Methylation in intestinal crypts
The team isolated DNA from samples of intestinal crypts and measured DNA methylation levels using commercial microarrays. From their samples, the researchers selected fCpG sites that they deemed unlikely to rapidly oscillate between methylation states. The methylation profile of the fCpG sites was also found to be conserved between stem and differentiated cells within crypts. This allowed the team to use the sites to measure stem cell dynamics.
Interestingly, the team observed that the distribution of methylation states within individual crypts had a characteristic W-shape: there were peaks at 0%, 50% and 100% methylation for each fCpG site. They suggested that it was likely that this distribution would be similar to the methylation pattern of the most recent common ancestor of the crypt population.
Next, the team developed a mathematical model to describe the methylation status of cells within individual crypts. When the simulated methylation rate was correct, the model produced the characteristic W-shape. The model could then run simulations of dynamics over time. Upon validation with known dynamics, the model was found to be highly accurate.

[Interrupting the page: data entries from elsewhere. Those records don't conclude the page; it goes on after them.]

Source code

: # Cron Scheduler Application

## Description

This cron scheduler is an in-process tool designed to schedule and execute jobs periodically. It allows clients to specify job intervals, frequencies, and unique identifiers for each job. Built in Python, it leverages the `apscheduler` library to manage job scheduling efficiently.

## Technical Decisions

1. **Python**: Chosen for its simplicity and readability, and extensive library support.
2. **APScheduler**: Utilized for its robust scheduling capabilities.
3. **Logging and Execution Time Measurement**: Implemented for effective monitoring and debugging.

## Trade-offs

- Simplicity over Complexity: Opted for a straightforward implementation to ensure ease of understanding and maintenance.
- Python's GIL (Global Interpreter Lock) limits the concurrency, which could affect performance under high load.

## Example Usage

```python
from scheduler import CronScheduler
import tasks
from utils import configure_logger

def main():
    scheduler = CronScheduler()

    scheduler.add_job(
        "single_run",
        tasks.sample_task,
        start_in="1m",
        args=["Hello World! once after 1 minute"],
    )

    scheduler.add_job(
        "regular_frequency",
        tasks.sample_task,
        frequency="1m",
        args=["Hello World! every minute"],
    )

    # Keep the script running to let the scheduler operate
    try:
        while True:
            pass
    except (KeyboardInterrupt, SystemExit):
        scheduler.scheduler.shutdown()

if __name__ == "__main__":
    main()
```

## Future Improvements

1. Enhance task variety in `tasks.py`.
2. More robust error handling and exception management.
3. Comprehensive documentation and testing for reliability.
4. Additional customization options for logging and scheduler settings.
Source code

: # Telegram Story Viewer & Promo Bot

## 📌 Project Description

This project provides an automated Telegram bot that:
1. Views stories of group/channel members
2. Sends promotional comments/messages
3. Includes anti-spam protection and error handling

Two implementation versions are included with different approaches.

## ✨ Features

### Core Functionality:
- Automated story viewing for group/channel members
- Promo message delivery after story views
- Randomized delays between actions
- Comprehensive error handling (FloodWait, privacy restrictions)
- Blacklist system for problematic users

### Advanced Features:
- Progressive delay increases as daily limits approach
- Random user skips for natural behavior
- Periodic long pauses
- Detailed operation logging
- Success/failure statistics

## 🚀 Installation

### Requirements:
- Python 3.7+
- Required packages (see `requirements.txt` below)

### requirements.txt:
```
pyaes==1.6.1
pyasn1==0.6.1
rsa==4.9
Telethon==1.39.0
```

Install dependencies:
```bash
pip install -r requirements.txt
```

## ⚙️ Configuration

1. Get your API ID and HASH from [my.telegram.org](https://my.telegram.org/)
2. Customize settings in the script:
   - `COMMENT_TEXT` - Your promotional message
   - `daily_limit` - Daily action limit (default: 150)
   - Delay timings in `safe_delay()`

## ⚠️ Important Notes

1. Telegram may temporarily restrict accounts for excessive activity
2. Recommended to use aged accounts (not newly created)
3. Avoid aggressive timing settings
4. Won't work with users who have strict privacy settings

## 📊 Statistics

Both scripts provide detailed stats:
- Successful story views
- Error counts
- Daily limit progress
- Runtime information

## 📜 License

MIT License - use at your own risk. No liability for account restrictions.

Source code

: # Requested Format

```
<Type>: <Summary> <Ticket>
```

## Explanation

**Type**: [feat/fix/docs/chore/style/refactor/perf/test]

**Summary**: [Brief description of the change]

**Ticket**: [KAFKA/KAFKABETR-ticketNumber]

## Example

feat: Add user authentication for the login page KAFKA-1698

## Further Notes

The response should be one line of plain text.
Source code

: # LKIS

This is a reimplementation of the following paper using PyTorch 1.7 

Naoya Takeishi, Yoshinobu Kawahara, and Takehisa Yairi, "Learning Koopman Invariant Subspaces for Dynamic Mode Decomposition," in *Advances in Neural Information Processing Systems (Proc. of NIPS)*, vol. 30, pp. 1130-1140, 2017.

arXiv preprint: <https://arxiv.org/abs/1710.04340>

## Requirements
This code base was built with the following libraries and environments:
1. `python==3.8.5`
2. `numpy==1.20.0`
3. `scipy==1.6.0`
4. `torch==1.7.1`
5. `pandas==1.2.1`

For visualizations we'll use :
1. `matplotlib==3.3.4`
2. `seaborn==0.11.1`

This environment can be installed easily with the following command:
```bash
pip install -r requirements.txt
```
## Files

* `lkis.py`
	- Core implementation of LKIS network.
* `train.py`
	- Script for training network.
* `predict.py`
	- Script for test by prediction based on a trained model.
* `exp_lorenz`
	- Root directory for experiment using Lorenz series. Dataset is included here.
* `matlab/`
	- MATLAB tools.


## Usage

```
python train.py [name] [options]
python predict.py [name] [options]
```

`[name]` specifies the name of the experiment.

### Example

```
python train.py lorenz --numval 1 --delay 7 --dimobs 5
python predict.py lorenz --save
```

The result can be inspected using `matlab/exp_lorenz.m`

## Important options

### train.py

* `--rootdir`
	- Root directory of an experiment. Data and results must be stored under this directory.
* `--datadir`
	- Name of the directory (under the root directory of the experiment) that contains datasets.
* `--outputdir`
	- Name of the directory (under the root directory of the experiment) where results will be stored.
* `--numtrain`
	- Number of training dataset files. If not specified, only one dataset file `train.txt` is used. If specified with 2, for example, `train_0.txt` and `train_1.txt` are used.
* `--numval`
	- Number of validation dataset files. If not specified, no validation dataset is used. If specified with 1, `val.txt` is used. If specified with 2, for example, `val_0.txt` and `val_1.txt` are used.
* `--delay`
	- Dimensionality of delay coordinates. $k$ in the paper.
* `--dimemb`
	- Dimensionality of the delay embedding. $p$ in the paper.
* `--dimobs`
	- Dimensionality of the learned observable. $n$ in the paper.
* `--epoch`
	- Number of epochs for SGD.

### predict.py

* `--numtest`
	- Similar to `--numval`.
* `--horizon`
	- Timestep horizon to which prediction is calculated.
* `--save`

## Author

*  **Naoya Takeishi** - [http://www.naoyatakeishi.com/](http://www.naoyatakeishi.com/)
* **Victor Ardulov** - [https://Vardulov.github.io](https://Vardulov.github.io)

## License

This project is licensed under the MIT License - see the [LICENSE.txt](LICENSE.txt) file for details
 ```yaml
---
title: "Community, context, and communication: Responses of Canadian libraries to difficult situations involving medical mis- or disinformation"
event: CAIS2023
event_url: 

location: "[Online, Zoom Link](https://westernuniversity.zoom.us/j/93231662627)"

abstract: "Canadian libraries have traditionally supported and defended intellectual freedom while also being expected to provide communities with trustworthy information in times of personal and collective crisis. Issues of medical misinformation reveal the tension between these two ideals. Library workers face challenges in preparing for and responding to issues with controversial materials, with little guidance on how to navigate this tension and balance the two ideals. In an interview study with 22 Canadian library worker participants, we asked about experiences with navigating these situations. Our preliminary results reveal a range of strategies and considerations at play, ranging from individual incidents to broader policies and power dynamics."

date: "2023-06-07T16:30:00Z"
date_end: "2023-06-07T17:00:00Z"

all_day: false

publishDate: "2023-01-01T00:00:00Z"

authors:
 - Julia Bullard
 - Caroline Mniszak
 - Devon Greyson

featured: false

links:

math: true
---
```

Measuring stem cell dynamics
The researchers then tested to see if other tissues had suitable fCpG sites that could act as a molecular clock. To do this, they analysed DNA samples from both blood and endometrial glands and once again found fCpG sites with the characteristic W-shaped distribution. Once the team applied their mathematical model to these samples, they found that the stem cell dynamics were very similar to those in the intestinal crypts. In addition, the rate of stem cell replacement dropped over time in the endometrial glands, suggesting that cells are replaced less frequently as we age.
Applications of fluctuating methylation clocks
The fluctuating clock methodology presented in this study has many valuable applications. Firstly, the model presents a much more efficient way of tracing the patterns of human somatic cell birth and death. This will allow for greater research into how cell populations develop. In addition, fluctuating methylation clocks work in multiple tissue types. Hopefully, this will lead to the inference of the dynamics of many cell populations, which could help disease prediction and prevention.